Мы с теткой сидели на лужайке, в густой тени раскидистой яблони. Июнь подходил к концу, и яблоки были величиной с орех. Много их уже попадало в траву, но сейчас, будто испугавшись пронзительного голоса тети Леоноры, с ветвей осыпалась новая партия.

- Силы небесные! - воскликнула она. - Как ты мог забыть про пикник! Мы все так подробно обсудили, когда ты заходил к нам в последний раз.

Это была типичная для нее беспардонная ложь. Ни о каком пикнике я слыхом не слыхивал. И знал совершенно определенно: ничего мы с теткой не обсуждали. Однако в ее голове пикник уже занял прочное место, в этом можно было не сомневаться, так же как и в том, что в мгновение ока сочиненная ложь тут же становилась для нее непреложной истиной.

- Боюсь, меня не было, когда вы обсуждали эту затею, - сказал я.

- Не было? Ты только послушай, Фредди! - крикнула она. - Нет, ты меня разыгрываешь! Как это не было - ты был. Мы даже сидели на этом же самом месте. Правда, Фредди?

Дядя Фредди, тихий розовощекий толстячок, блаженно дремал в гамаке, привязанном к той же яблоне с другой стороны. Он молча взмахнул рукой, что в равной мере могло означать и протест и подтверждение.

- Да если на то пошло, ты сам и подбросил эту идею, - сказала тетушка, демонстрируя в любезнейшей улыбке длинные крупные зубы. - "А не устроить ли нам пикник с рыбалкой на Мельничном озере, - сказал ты. - Как в прошлом году?"

Это "подбросил" меня просто восхитило. Точный ход! На минуту я поверил, что и вправду сам подал мысль о пикнике, да и все предыдущие пикники - тоже моя затея.

- Более того, ты обещал прихватить с собой ту девушку… ну, помнишь, такая веселая… Как же ее зовут? Пенелопа?

Со всей возможной учтивостью я попросил тетю Леонору принять к сведению, что незнаком с девушкой по имени Пенелопа.

- Значит, ее зовут по-другому. Но как-то очень похоже.

- Похоже? И когда же она посетила этот дом?

- Ах, ты и сам прекрасно помнишь! В страстную субботу ты был на скачках с препятствиями, встретил там двух знакомых девушек и привез сюда. С вами еще был молодой человек, кажется, его зовут Тим. Или, может быть, Том.

- Но я никогда не хожу на скачки с препятствиями, - заметил я. - Я их просто не перевариваю.

- Значит, ты был где-то еще.

- Тим Уолтерс, вот кто любит скачки с препятствиями. А я просто гулял, он меня увидел и подвез сюда. А вы в это время подстригали живую изгородь и пригласили нас выпить вина из красной смородины.

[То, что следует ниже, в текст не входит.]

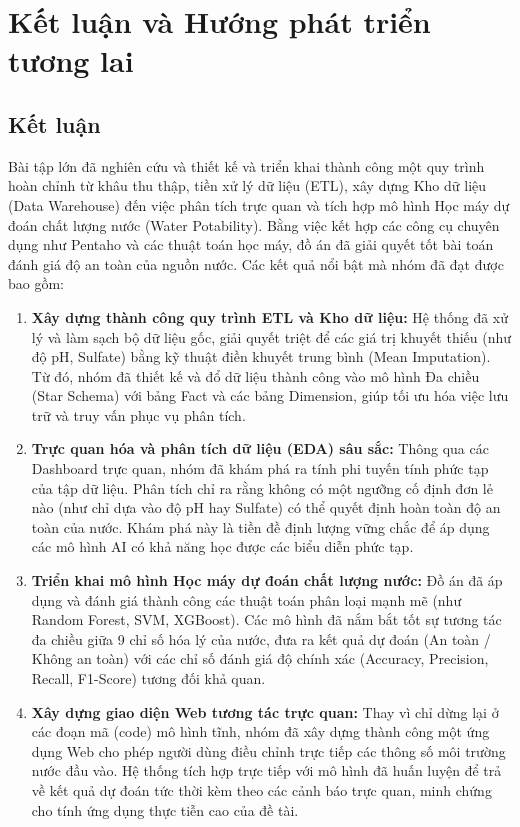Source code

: \section{Kết luận và Hướng phát triển tương lai}

\subsection{Kết luận}
Bài tập lớn đã nghiên cứu và thiết kế và triển khai thành công một quy trình hoàn chỉnh từ khâu thu thập, tiền xử lý dữ liệu (ETL), xây dựng Kho dữ liệu (Data Warehouse) đến việc phân tích trực quan và tích hợp mô hình Học máy dự đoán chất lượng nước (Water Potability). Bằng việc kết hợp các công cụ chuyên dụng như Pentaho và các thuật toán học máy, đồ án đã giải quyết tốt bài toán đánh giá độ an toàn của nguồn nước. Các kết quả nổi bật mà nhóm đã đạt được bao gồm:

\begin{enumerate}[label=\textbf{\arabic*.}]
    \item \textbf{Xây dựng thành công quy trình ETL và Kho dữ liệu:} Hệ thống đã xử lý và làm sạch bộ dữ liệu gốc, giải quyết triệt để các giá trị khuyết thiếu (như độ pH, Sulfate) bằng kỹ thuật điền khuyết trung bình (Mean Imputation). Từ đó, nhóm đã thiết kế và đổ dữ liệu thành công vào mô hình Đa chiều (Star Schema) với bảng Fact và các bảng Dimension, giúp tối ưu hóa việc lưu trữ và truy vấn phục vụ phân tích.
    
    \item \textbf{Trực quan hóa và phân tích dữ liệu (EDA) sâu sắc:} Thông qua các Dashboard trực quan, nhóm đã khám phá ra tính phi tuyến tính phức tạp của tập dữ liệu. Phân tích chỉ ra rằng không có một ngưỡng cố định đơn lẻ nào (như chỉ dựa vào độ pH hay Sulfate) có thể quyết định hoàn toàn độ an toàn của nước. Khám phá này là tiền đề định lượng vững chắc để áp dụng các mô hình AI có khả năng học được các biểu diễn phức tạp.
    
    \item \textbf{Triển khai mô hình Học máy dự đoán chất lượng nước:} Đồ án đã áp dụng và đánh giá thành công các thuật toán phân loại mạnh mẽ (như Random Forest, SVM, XGBoost). Các mô hình đã nắm bắt tốt sự tương tác đa chiều giữa 9 chỉ số hóa lý của nước, đưa ra kết quả dự đoán (An toàn / Không an toàn) với các chỉ số đánh giá độ chính xác (Accuracy, Precision, Recall, F1-Score) tương đối khả quan.
    
    \item \textbf{Xây dựng giao diện Web tương tác trực quan:} Thay vì chỉ dừng lại ở các đoạn mã (code) mô hình tĩnh, nhóm đã xây dựng thành công một ứng dụng Web cho phép người dùng điều chỉnh trực tiếp các thông số môi trường nước đầu vào. Hệ thống tích hợp trực tiếp với mô hình đã huấn luyện để trả về kết quả dự đoán tức thời kèm theo các cảnh báo trực quan, minh chứng cho tính ứng dụng thực tiễn cao của đề tài.
\end{enumerate}

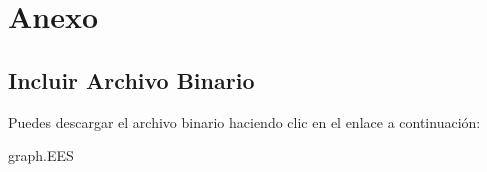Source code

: \newpage
\section{Anexo}

\subsection{Incluir Archivo Binario}

Puedes descargar el archivo binario haciendo clic en el enlace a continuación:


graph.EES
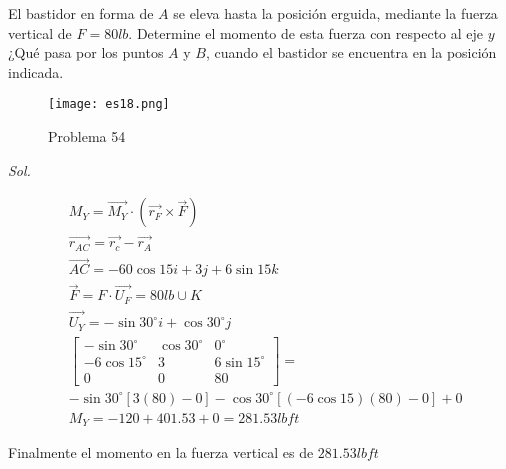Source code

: \begin{problem}
El bastidor en forma de $A$ se eleva hasta la posición erguida, mediante la fuerza vertical de $F=80 lb$. Determine el momento de esta fuerza con respecto al eje $y$ ¿Qué pasa por los puntos $A$ y $B$, cuando el bastidor se encuentra en la posición indicada.
\end{problem}

\begin{figure}[h!]
	\centering
	\texttt{[image: es18.png]}
	\caption{Problema 54}
\end{figure}

\textit{ Sol.}

\begin{align*}
	 & M_Y=\vec{M_Y}\cdot(\vec{r_F}\times \vec{F})                                                                                                                                          \\
	 & \vec{r_{AC}}=\vec{r_c}-\vec{r_A}                                                                                                                                                     \\
	 & \vec{AC}=-60\cos{15}i+3j+6\sin{15}k                                                                                                                                                  \\
	 & \vec{F}=F\cdot \vec{U_F}=80lb\cup{K}                                                                                                                                                 \\
	 & \vec{U_Y}=-\sin{30^{\circ}}i+\cos{30^{\circ}}j                                                                                                                                       \\
	 & \begin{bmatrix}
		   -\sin{30^{\circ}} & \cos{30^{\circ}} & 0^{\circ} \\-6\cos{15^{\circ}}&3&6\sin{15^{\circ}}\\0&0&80
	   \end{bmatrix}= \\
	 & -\sin{30^{\circ}}[3(80)-0]-\cos{30^{\circ}}[(-6\cos{15})(80)-0]+0                                                                                                                    \\
	 & M_Y=-120+401.53+0=281.53lbft
\end{align*}

Finalmente el momento en la fuerza vertical es de $281.53 lbft$

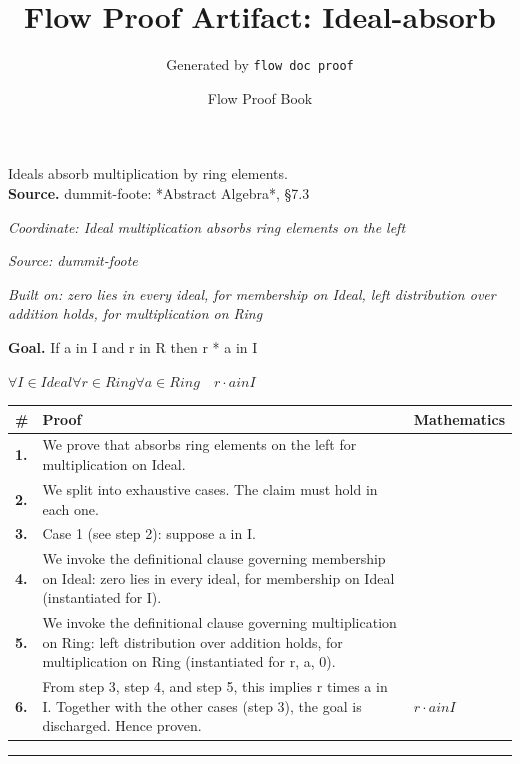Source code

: \documentclass[11pt]{article}
\title{Flow Proof Artifact: Ideal-absorb}
\author{Generated by \texttt{flow doc proof}}
\date{Flow Proof Book}
\theoremstyle{definition}
\begin{document}
\maketitle
Ideals absorb multiplication by ring elements.\\[0.5em]
\textbf{Source.} dummit-foote: *Abstract Algebra*, §7.3\\[0.5em]
\bigskip
{}\par
\smallskip\noindent\textit{Coordinate: Ideal \cdot multiplication \cdot absorbs ring elements on the left}\par
\smallskip\noindent\textit{Source: dummit-foote}\par
\smallskip\noindent\textit{Built on: zero lies in every ideal, for membership on Ideal, left distribution over addition holds, for multiplication on Ring}\par
\medskip
\noindent\textbf{Goal.} If a in I and r in R then r * a in I\par
\noindent$\displaystyle \forall I \in Ideal \forall r \in Ring \forall a \in Ring\quad r \cdot a in I$\par
\medskip
\noindent
\begin{tabular}{@{} >{\raggedright\arraybackslash}p{} >{\raggedright\arraybackslash}p{} >{\raggedleft\arraybackslash}p{} @{}}
\textbf{\#} & \textbf{Proof} & \textbf{Mathematics} \\
\midrule
\textbf{1.} & We prove that absorbs ring elements on the left for multiplication on Ideal. & \\[0.45em]
\textbf{2.} & We split into exhaustive cases. The claim must hold in each one. & \\[0.45em]
\textbf{3.} & Case 1 (see step 2): suppose a in I. & \\[0.45em]
\textbf{4.} & We invoke the definitional clause governing membership on Ideal: zero lies in every ideal, for membership on Ideal (instantiated for I). & \\[0.45em]
\textbf{5.} & We invoke the definitional clause governing multiplication on Ring: left distribution over addition holds, for multiplication on Ring (instantiated for r, a, 0). & \\[0.45em]
\textbf{6.} & From step 3, step 4, and step 5, this implies r times a in I. Together with the other cases (step 3), the goal is discharged. Hence proven. & $\displaystyle r \cdot a in I$ \\[0.45em]
\bottomrule
\end{tabular}
\label{thm:Ideal-multiplication-absorbs_ring_elements_on_the_left}
\par\medskip\hrule
\end{document}
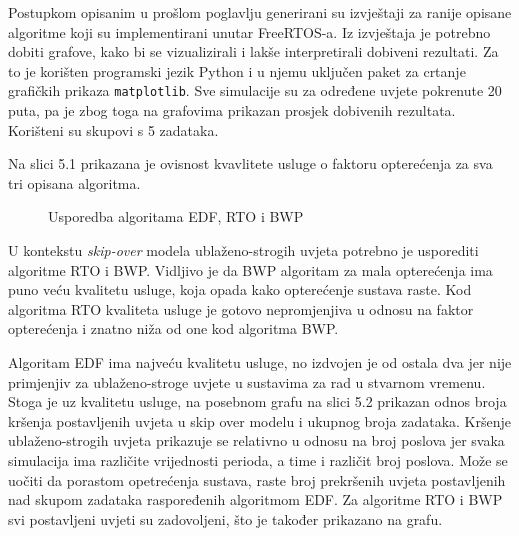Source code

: \documentclass[../zavrsni.tex]{subfiles}
\begin{document}
\sloppy

\justifying

Postupkom opisanim u prošlom poglavlju generirani su izvještaji za ranije opisane algoritme koji su implementirani unutar FreeRTOS-a.
Iz izvještaja je potrebno dobiti grafove, kako bi se vizualizirali i lakše interpretirali dobiveni rezultati. 
Za to je korišten programski jezik Python i u njemu uključen paket za crtanje grafičkih prikaza \texttt{matplotlib}. 
Sve simulacije su za određene uvjete pokrenute 20 puta, pa je zbog toga na grafovima prikazan prosjek dobivenih rezultata. 
Korišteni su skupovi s 5 zadataka. 

Na slici 5.1 prikazana je ovisnost kvavlitete usluge o faktoru opterećenja za sva tri opisana algoritma.

\begin{figure}[!htb]
    \caption{\label{fig:my-label} Usporedba algoritama EDF, RTO i BWP}
\end{figure}

U kontekstu \textit{skip-over} modela ublaženo-strogih uvjeta potrebno je usporediti algoritme RTO i BWP. 
Vidljivo je da BWP algoritam za mala 
opterećenja ima puno veću kvalitetu usluge, koja opada kako opterećenje sustava raste. Kod algoritma RTO kvaliteta usluge je gotovo nepromjenjiva
u odnosu na faktor opterećenja i znatno niža od one kod algoritma BWP. 

Algoritam EDF ima najveću kvalitetu usluge, no izdvojen je od ostala dva jer nije primjenjiv za ublaženo-stroge
uvjete u sustavima za rad u stvarnom vremenu. Stoga je uz kvalitetu usluge, na posebnom grafu na slici 5.2 prikazan odnos broja kršenja 
postavljenih uvjeta u skip over modelu i ukupnog broja zadataka. Kršenje ublaženo-strogih uvjeta prikazuje se relativno u odnosu na broj 
poslova jer svaka simulacija ima različite vrijednosti perioda, a time i različit broj poslova.
Može se uočiti da porastom opetrećenja sustava, raste broj prekršenih uvjeta postavljenih nad skupom zadataka raspoređenih algoritmom EDF.
Za algoritme RTO i BWP svi postavljeni uvjeti su zadovoljeni, što je također prikazano na grafu.
\end{document}
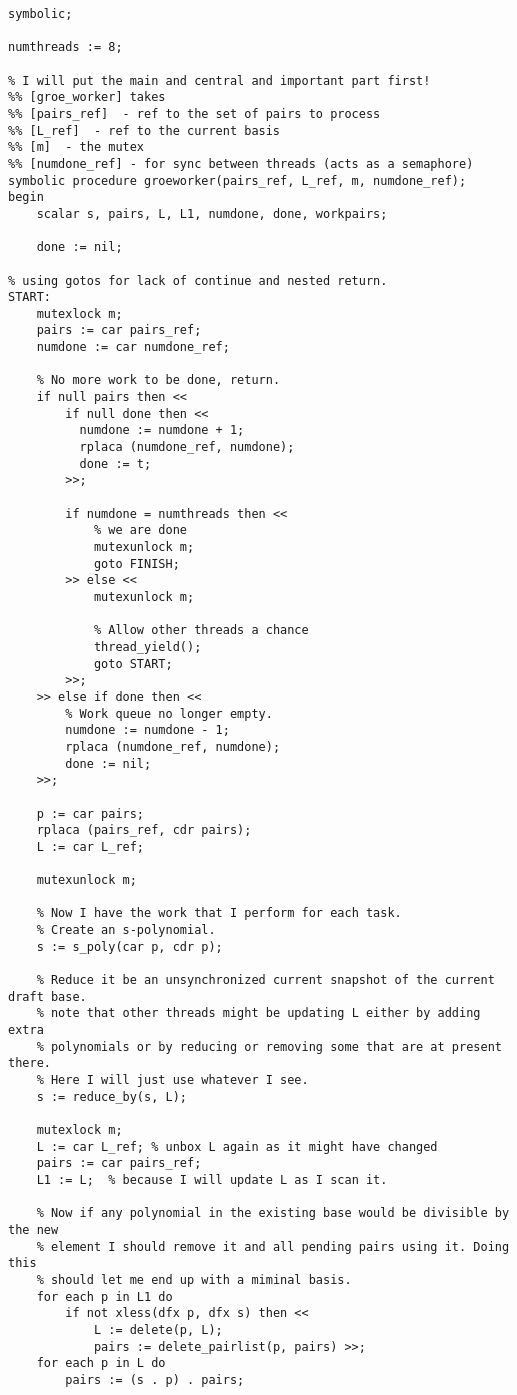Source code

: \begin{code}
\begin{verbatim}
symbolic;

numthreads := 8;

% I will put the main and central and important part first!
%% [groe_worker] takes
%% [pairs_ref]  - ref to the set of pairs to process
%% [L_ref]  - ref to the current basis
%% [m]  - the mutex
%% [numdone_ref] - for sync between threads (acts as a semaphore)
symbolic procedure groeworker(pairs_ref, L_ref, m, numdone_ref);
begin
    scalar s, pairs, L, L1, numdone, done, workpairs;

    done := nil;

% using gotos for lack of continue and nested return.
START:
    mutexlock m;
    pairs := car pairs_ref;
    numdone := car numdone_ref;

    % No more work to be done, return.
    if null pairs then <<
        if null done then <<
          numdone := numdone + 1;
          rplaca (numdone_ref, numdone);
          done := t;
        >>;

        if numdone = numthreads then <<
            % we are done
            mutexunlock m;
            goto FINISH;
        >> else <<
            mutexunlock m;

            % Allow other threads a chance
            thread_yield();
            goto START;
        >>;
    >> else if done then <<
        % Work queue no longer empty.
        numdone := numdone - 1;
        rplaca (numdone_ref, numdone);
        done := nil;
    >>;

    p := car pairs;
    rplaca (pairs_ref, cdr pairs);
    L := car L_ref;

    mutexunlock m;

    % Now I have the work that I perform for each task.
    % Create an s-polynomial.
    s := s_poly(car p, cdr p);

    % Reduce it be an unsynchronized current snapshot of the current draft base.
    % note that other threads might be updating L either by adding extra
    % polynomials or by reducing or removing some that are at present there.
    % Here I will just use whatever I see.
    s := reduce_by(s, L);

    mutexlock m;
    L := car L_ref; % unbox L again as it might have changed
    pairs := car pairs_ref;
    L1 := L;  % because I will update L as I scan it.

    % Now if any polynomial in the existing base would be divisible by the new
    % element I should remove it and all pending pairs using it. Doing this
    % should let me end up with a miminal basis.
    for each p in L1 do
        if not xless(dfx p, dfx s) then <<
            L := delete(p, L);
            pairs := delete_pairlist(p, pairs) >>;
    for each p in L do
        pairs := (s . p) . pairs;


\end{verbatim}
\end{code}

- Но я так отчетливо помню девушек, - с очаровательной беспечностью сказала тетя. - Одну из них звали Пенелопа - такая веселая, лукавая…

- Ее зовут Пегги.

- Прекрасно, пусть будет Пегги.

- И вовсе она не лукавая, скорее стеснительная, задумчивая.

- Вот как? Я думала, стеснительная - это Вайолет.

- Валери, - сказал я. - Веселая - Валери. Сестра Тима.

- Сестра? - удивилась тетя. - Я думала, они муж и жена.

- Обычно на сестрах не женятся, - сказал я.

- Но им бы, может, и стоило. Они так подходят друг к другу.

Тетя Леонора - прелесть, однако не без странностей. Есть люди, не различающие оттенков цвета, лишенные чувства юмора, слуха или обоняния; в тете же Леоноре бушуют какие-то мощные силы, которые мешают ей, хотя бы приблизительно, отличать правду от неправды, реальность от выдумки. Они же толкают ее к прожектерству: ей все время хочется что-то в этом мире исправить. Если она считает, что два человека должны быть друзьями, хотя они не друзья и не склонны ими быть, она будет, не жалея сил, биться за то, чтобы сделать их друзьями, пусть это и кончится полной катастрофой. Когда она умрет, на ее могиле следовало бы высечь:

Есть, стало быть, на свете божество,
Устраивающее наши судьбы
По-своему…

Боюсь, это сказано про нее - великую устроительницу судеб человеческих.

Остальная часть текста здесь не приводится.